The circumstantial hyper-volatility we are monitoring in financial markets is thus a structural characteristic of agricultural markets and includes every risk it generates for food security and supplies.



Reducing uncertainty to solve the crisis is a necessary condition to stimulate the economy. It is crucial for the IMF to make every effort to initiate a global political awareness on the issue and implement appropriate policies. However, one must hope that this awareness––barely there in financial markets––is also applied to agricultural markets, a matter of urgency illustrated by the recent food crisis. Following the anti-crisis measures advocated by Olivier Blanchard, it is now high time to initiate a global policy to reduce uncertainty in agricultural markets, as momagri has been advocating since its creation.

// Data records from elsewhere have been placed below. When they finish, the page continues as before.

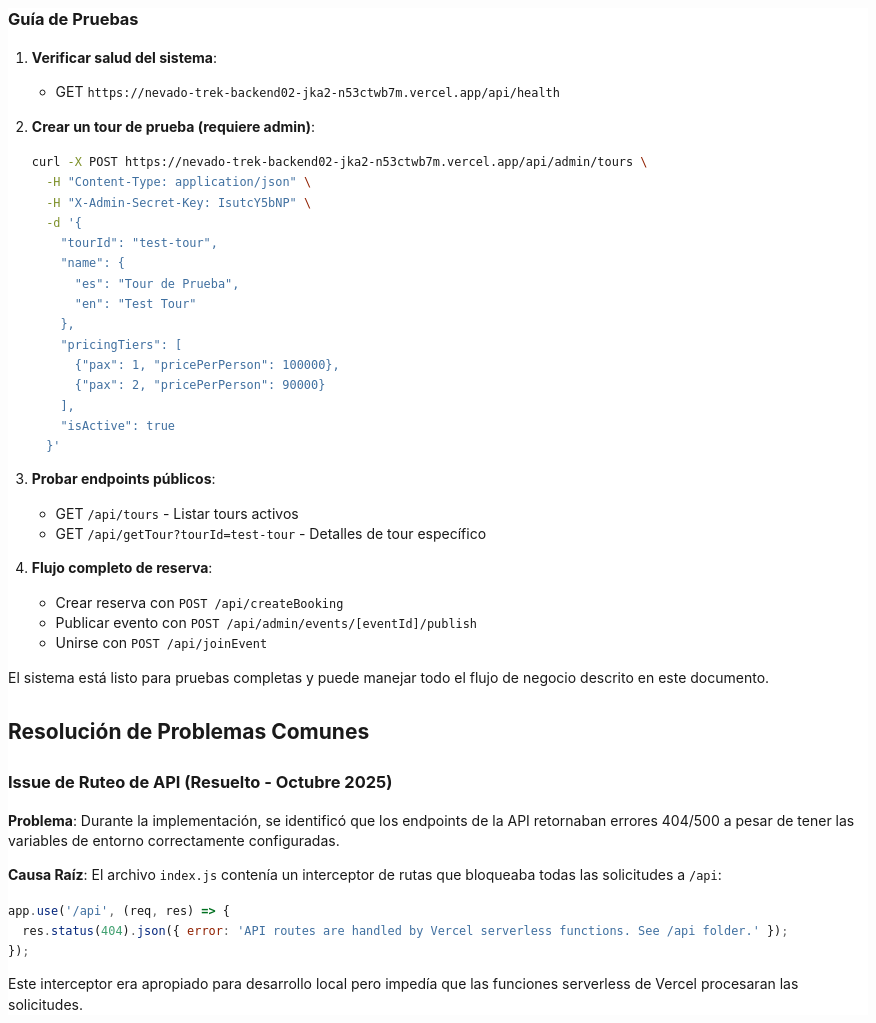 ### Guía de Pruebas
1. **Verificar salud del sistema**:
   - GET `https://nevado-trek-backend02-jka2-n53ctwb7m.vercel.app/api/health`

2. **Crear un tour de prueba (requiere admin)**:
   ```bash
   curl -X POST https://nevado-trek-backend02-jka2-n53ctwb7m.vercel.app/api/admin/tours \
     -H "Content-Type: application/json" \
     -H "X-Admin-Secret-Key: IsutcY5bNP" \
     -d '{
       "tourId": "test-tour",
       "name": {
         "es": "Tour de Prueba", 
         "en": "Test Tour"
       },
       "pricingTiers": [
         {"pax": 1, "pricePerPerson": 100000},
         {"pax": 2, "pricePerPerson": 90000}
       ],
       "isActive": true
     }'
   ```

3. **Probar endpoints públicos**:
   - GET `/api/tours` - Listar tours activos
   - GET `/api/getTour?tourId=test-tour` - Detalles de tour específico

4. **Flujo completo de reserva**:
   - Crear reserva con `POST /api/createBooking`
   - Publicar evento con `POST /api/admin/events/[eventId]/publish`
   - Unirse con `POST /api/joinEvent`

El sistema está listo para pruebas completas y puede manejar todo el flujo de negocio descrito en este documento.

## Resolución de Problemas Comunes

### Issue de Ruteo de API (Resuelto - Octubre 2025)

**Problema**: Durante la implementación, se identificó que los endpoints de la API retornaban errores 404/500 a pesar de tener las variables de entorno correctamente configuradas.

**Causa Raíz**: El archivo `index.js` contenía un interceptor de rutas que bloqueaba todas las solicitudes a `/api`:

```javascript
app.use('/api', (req, res) => {
  res.status(404).json({ error: 'API routes are handled by Vercel serverless functions. See /api folder.' });
});
```

Este interceptor era apropiado para desarrollo local pero impedía que las funciones serverless de Vercel procesaran las solicitudes.
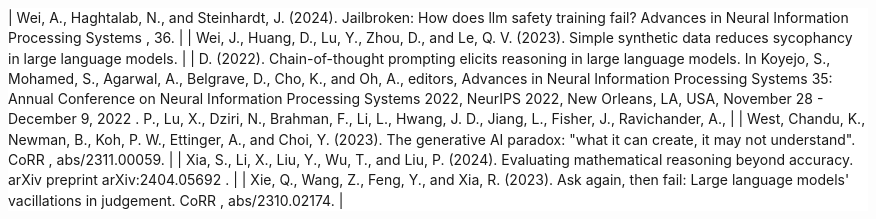 | Wei, A., Haghtalab, N., and Steinhardt, J. (2024). Jailbroken: How does llm safety training fail? Advances in Neural Information Processing Systems , 36.                                                                                                                                                                                                                                                                                                                                                                                                                                                                                                                                                                                                                                                                                                                                                                                                |
| Wei, J., Huang, D., Lu, Y., Zhou, D., and Le, Q. V. (2023). Simple synthetic data reduces sycophancy in large language models.                                                                                                                                                                                                                                                                                                                                                                                                                                                                                                                                                                                                                                                                                                                                                                                                                           |
| D. (2022). Chain-of-thought prompting elicits reasoning in large language models. In Koyejo, S., Mohamed, S., Agarwal, A., Belgrave, D., Cho, K., and Oh, A., editors, Advances in Neural Information Processing Systems 35: Annual Conference on Neural Information Processing Systems 2022, NeurIPS 2022, New Orleans, LA, USA, November 28 - December 9, 2022 . P., Lu, X., Dziri, N., Brahman, F., Li, L., Hwang, J. D., Jiang, L., Fisher, J., Ravichander, A.,                                                                                                                                                                                                                                                                                                                                                                                                                                                                                     |
| West, Chandu, K., Newman, B., Koh, P. W., Ettinger, A., and Choi, Y. (2023). The generative AI paradox: "what it can create, it may not understand". CoRR , abs/2311.00059.                                                                                                                                                                                                                                                                                                                                                                                                                                                                                                                                                                                                                                                                                                                                                                              |
| Xia, S., Li, X., Liu, Y., Wu, T., and Liu, P. (2024). Evaluating mathematical reasoning beyond accuracy. arXiv preprint arXiv:2404.05692 .                                                                                                                                                                                                                                                                                                                                                                                                                                                                                                                                                                                                                                                                                                                                                                                                               |
| Xie, Q., Wang, Z., Feng, Y., and Xia, R. (2023). Ask again, then fail: Large language models' vacillations in judgement. CoRR , abs/2310.02174.                                                                                                                                                                                                                                                                                                                                                                                                                                                                                                                                                                                                                                                                                                                                                                                                          | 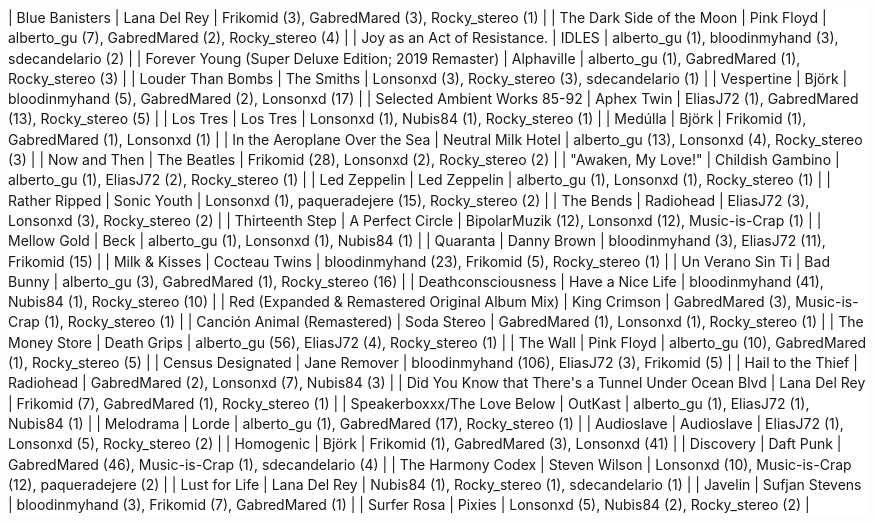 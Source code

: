 | Blue Banisters | Lana Del Rey | Frikomid (3), GabredMared (3), Rocky_stereo (1) |
| The Dark Side of the Moon | Pink Floyd | alberto_gu (7), GabredMared (2), Rocky_stereo (4) |
| Joy as an Act of Resistance. | IDLES | alberto_gu (1), bloodinmyhand (3), sdecandelario (2) |
| Forever Young (Super Deluxe Edition; 2019 Remaster) | Alphaville | alberto_gu (1), GabredMared (1), Rocky_stereo (3) |
| Louder Than Bombs | The Smiths | Lonsonxd (3), Rocky_stereo (3), sdecandelario (1) |
| Vespertine | Björk | bloodinmyhand (5), GabredMared (2), Lonsonxd (17) |
| Selected Ambient Works 85-92 | Aphex Twin | EliasJ72 (1), GabredMared (13), Rocky_stereo (5) |
| Los Tres | Los Tres | Lonsonxd (1), Nubis84 (1), Rocky_stereo (1) |
| Medúlla | Björk | Frikomid (1), GabredMared (1), Lonsonxd (1) |
| In the Aeroplane Over the Sea | Neutral Milk Hotel | alberto_gu (13), Lonsonxd (4), Rocky_stereo (3) |
| Now and Then | The Beatles | Frikomid (28), Lonsonxd (2), Rocky_stereo (2) |
| "Awaken, My Love!" | Childish Gambino | alberto_gu (1), EliasJ72 (2), Rocky_stereo (1) |
| Led Zeppelin | Led Zeppelin | alberto_gu (1), Lonsonxd (1), Rocky_stereo (1) |
| Rather Ripped | Sonic Youth | Lonsonxd (1), paqueradejere (15), Rocky_stereo (2) |
| The Bends | Radiohead | EliasJ72 (3), Lonsonxd (3), Rocky_stereo (2) |
| Thirteenth Step | A Perfect Circle | BipolarMuzik (12), Lonsonxd (12), Music-is-Crap (1) |
| Mellow Gold | Beck | alberto_gu (1), Lonsonxd (1), Nubis84 (1) |
| Quaranta | Danny Brown | bloodinmyhand (3), EliasJ72 (11), Frikomid (15) |
| Milk & Kisses | Cocteau Twins | bloodinmyhand (23), Frikomid (5), Rocky_stereo (1) |
| Un Verano Sin Ti | Bad Bunny | alberto_gu (3), GabredMared (1), Rocky_stereo (16) |
| Deathconsciousness | Have a Nice Life | bloodinmyhand (41), Nubis84 (1), Rocky_stereo (10) |
| Red (Expanded & Remastered Original Album Mix) | King Crimson | GabredMared (3), Music-is-Crap (1), Rocky_stereo (1) |
| Canción Animal (Remastered) | Soda Stereo | GabredMared (1), Lonsonxd (1), Rocky_stereo (1) |
| The Money Store | Death Grips | alberto_gu (56), EliasJ72 (4), Rocky_stereo (1) |
| The Wall | Pink Floyd | alberto_gu (10), GabredMared (1), Rocky_stereo (5) |
| Census Designated | Jane Remover | bloodinmyhand (106), EliasJ72 (3), Frikomid (5) |
| Hail to the Thief | Radiohead | GabredMared (2), Lonsonxd (7), Nubis84 (3) |
| Did You Know that There's a Tunnel Under Ocean Blvd | Lana Del Rey | Frikomid (7), GabredMared (1), Rocky_stereo (1) |
| Speakerboxxx/The Love Below | OutKast | alberto_gu (1), EliasJ72 (1), Nubis84 (1) |
| Melodrama | Lorde | alberto_gu (1), GabredMared (17), Rocky_stereo (1) |
| Audioslave | Audioslave | EliasJ72 (1), Lonsonxd (5), Rocky_stereo (2) |
| Homogenic | Björk | Frikomid (1), GabredMared (3), Lonsonxd (41) |
| Discovery | Daft Punk | GabredMared (46), Music-is-Crap (1), sdecandelario (4) |
| The Harmony Codex | Steven Wilson | Lonsonxd (10), Music-is-Crap (12), paqueradejere (2) |
| Lust for Life | Lana Del Rey | Nubis84 (1), Rocky_stereo (1), sdecandelario (1) |
| Javelin | Sufjan Stevens | bloodinmyhand (3), Frikomid (7), GabredMared (1) |
| Surfer Rosa | Pixies | Lonsonxd (5), Nubis84 (2), Rocky_stereo (2) | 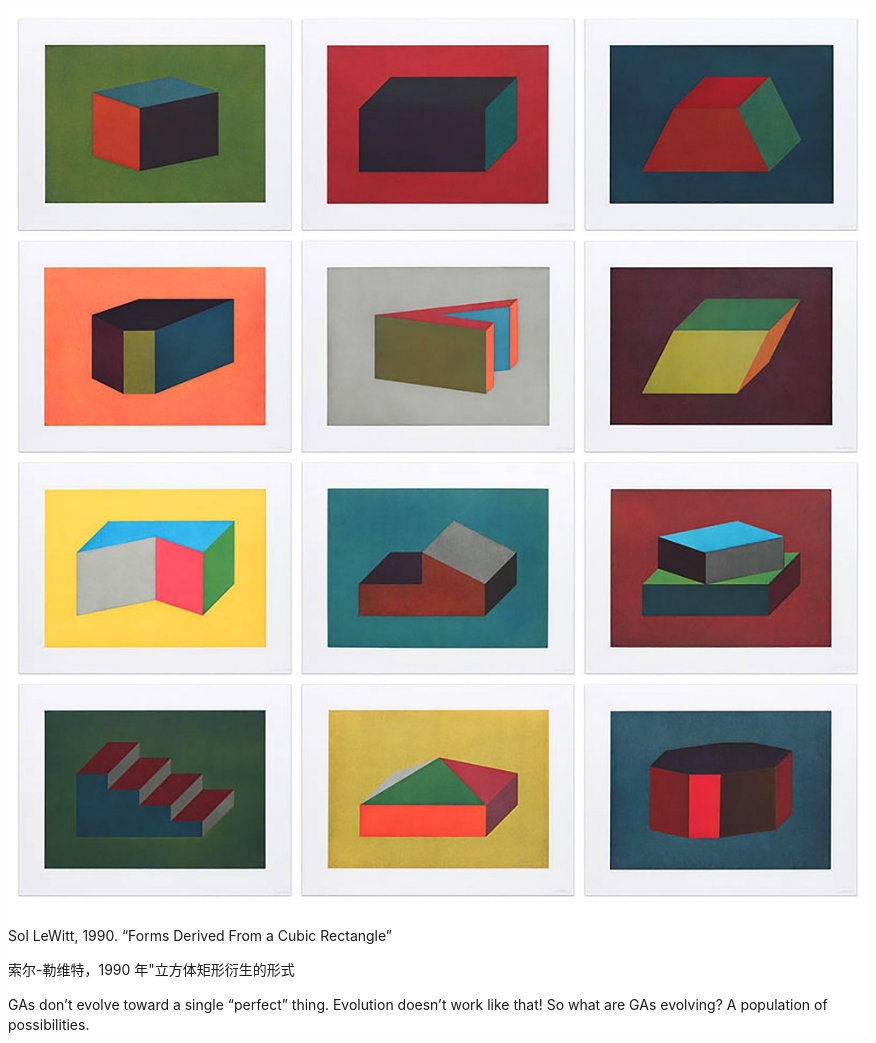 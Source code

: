 [![Sol LeWitt | Forms Derived From a Cubic Rectangle, 1990](https3A2F2Fsubstack-post-media.s3.amazonaws.com2Fpublic2Fimages2F5ea2208c-30ad-465c-9101-064bceab14b6_2725x2844.jpeg "Sol LeWitt | Forms Derived From a Cubic Rectangle, 1990")](https://substackcdn.com/image/fetch/f_auto,q_auto:good,fl_progressive:steep/https%3A%2F%2Fsubstack-post-media.s3.amazonaws.com%2Fpublic%2Fimages%2F5ea2208c-30ad-465c-9101-064bceab14b6_2725x2844.jpeg)

Sol LeWitt, 1990. “Forms Derived From a Cubic Rectangle”  

索尔-勒维特，1990 年"立方体矩形衍生的形式

GAs don’t evolve toward a single “perfect” thing. Evolution doesn’t work like that! So what are GAs evolving? A population of possibilities.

by momagri Editorial Board


1 The Economist, “(Nearly) nothing to fear but fear itself”, 29 janvier 2009, http://www.economist.com/finance/displaystory.cfm?story_id=13021961
2 The Chicago Board Options Exchange (CBOE) Volatility Index (Vix) rates the level of price volatility on stock markets. It is based on a selection from the Standard & Poor’s 500 index.
3 In October 2008, the FMI published a 2009 growth forecast of 2.2 percent; In January 2009, only three months later, the organization lowered its forecast to 0.5 percent.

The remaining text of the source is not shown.